Research from the natural sciences is also adding to our knowledge of time. A study co-written by Dr Andrew Jackson, of the Department of Zoology at TCD, in the Animal Behaviour journal last September shows how different organisms experience time at different rates. Small-bodied animals with fast metabolic rates, such as flies and birds, experience time more slowly than large bodied animals with slow metabolic rates, such as turtles, the study concludes.
In addition, philosophers are grappling with the subject, among them Peter Simons, chair of moral philosophy at TCD. He continues a tradition stretching back to Aristotle asking questions not just about our experiences of time but whether it is, in fact, real.
Answering in the affirmative, equally for past, present and future, he provides today’s arresting idea:
We should be as morally concerned about both future wrongs and past wrongs as present wrongs.
Is the future determined in advance?
Peter Simons: “Philosophers have different views on this. Take two philosophers and you have got at least two opinions on your hands . . . Some philosophers think there really is no future – not that things aren’t going to come later but that the future is something that doesn’t exist.

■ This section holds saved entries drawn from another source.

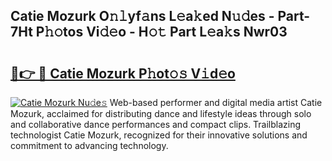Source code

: ## Catie Mozurk O𝚗𝚕yf𝚊ns L𝚎a𝚔ed N𝚞𝚍es - Part-7Ht P𝚑𝚘tos Vi𝚍𝚎o - H𝚘𝚝 Part L𝚎a𝚔s Nwr03

# <h2><a href="http://kf97p8.oniu.top/?m=Catie+Mozurk">🔗👉 🔴 Catie Mozurk P𝚑ot𝚘𝚜 V𝚒d𝚎o</a></h2>

[![Catie Mozurk Nu𝚍e𝚜](https://i.imgur.com/0qMVB7G.gif)](http://kf97p8.oniu.top/?m=Catie+Mozurk)
Web-based performer and digital media artist Catie Mozurk, acclaimed for distributing dance and lifestyle ideas through solo and collaborative dance performances and compact clips. Trailblazing technologist Catie Mozurk, recognized for their innovative solutions and commitment to advancing technology.  
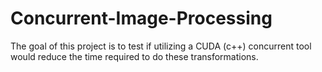 # Concurrent-Image-Processing

The goal of this project is to test if utilizing a CUDA (c++) concurrent tool would reduce the time required to do these transformations.
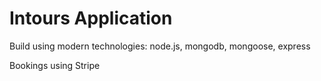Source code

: # Intours Application

Build using modern technologies: node.js, mongodb, mongoose, express

Bookings using Stripe
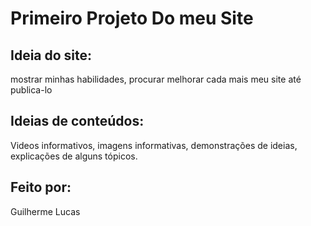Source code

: # Primeiro Projeto Do meu Site

## Ideia do site:
mostrar minhas habilidades, procurar melhorar cada mais meu site até publica-lo

## Ideias de conteúdos:
Videos informativos, imagens informativas, demonstrações de ideias, explicações de alguns tópicos.

## Feito por:
Guilherme Lucas
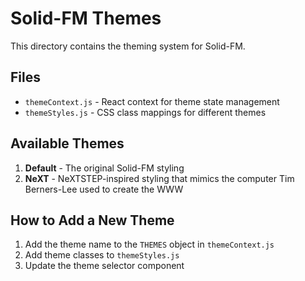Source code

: # Solid-FM Themes

This directory contains the theming system for Solid-FM.

## Files

- `themeContext.js` - React context for theme state management
- `themeStyles.js` - CSS class mappings for different themes

## Available Themes

1. **Default** - The original Solid-FM styling
2. **NeXT** - NeXTSTEP-inspired styling that mimics the computer Tim Berners-Lee used to create the WWW

## How to Add a New Theme

1. Add the theme name to the `THEMES` object in `themeContext.js`
2. Add theme classes to `themeStyles.js`
3. Update the theme selector component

“Others think it doesn’t exist yet, that the things that we are talking about in the future, like the next general election, will come to pass; it’s just we’re not there yet. And then there are others who think it is just there sitting in the future, waiting for us to, as at were, shuffle up towards it.”
Is it rational to distinguish between past, present and future?
“There have been two very different ways of thinking about time. Some people think – a lot of ordinary people and not just strange people like philosophers – that ‘past, present and future’ is a real distinction between three different aspects of time, that the future is something completely different from the past, and that’s something different from the present. That is anchored in the way we think, the way we act and speak. We have languages with tenses and so on.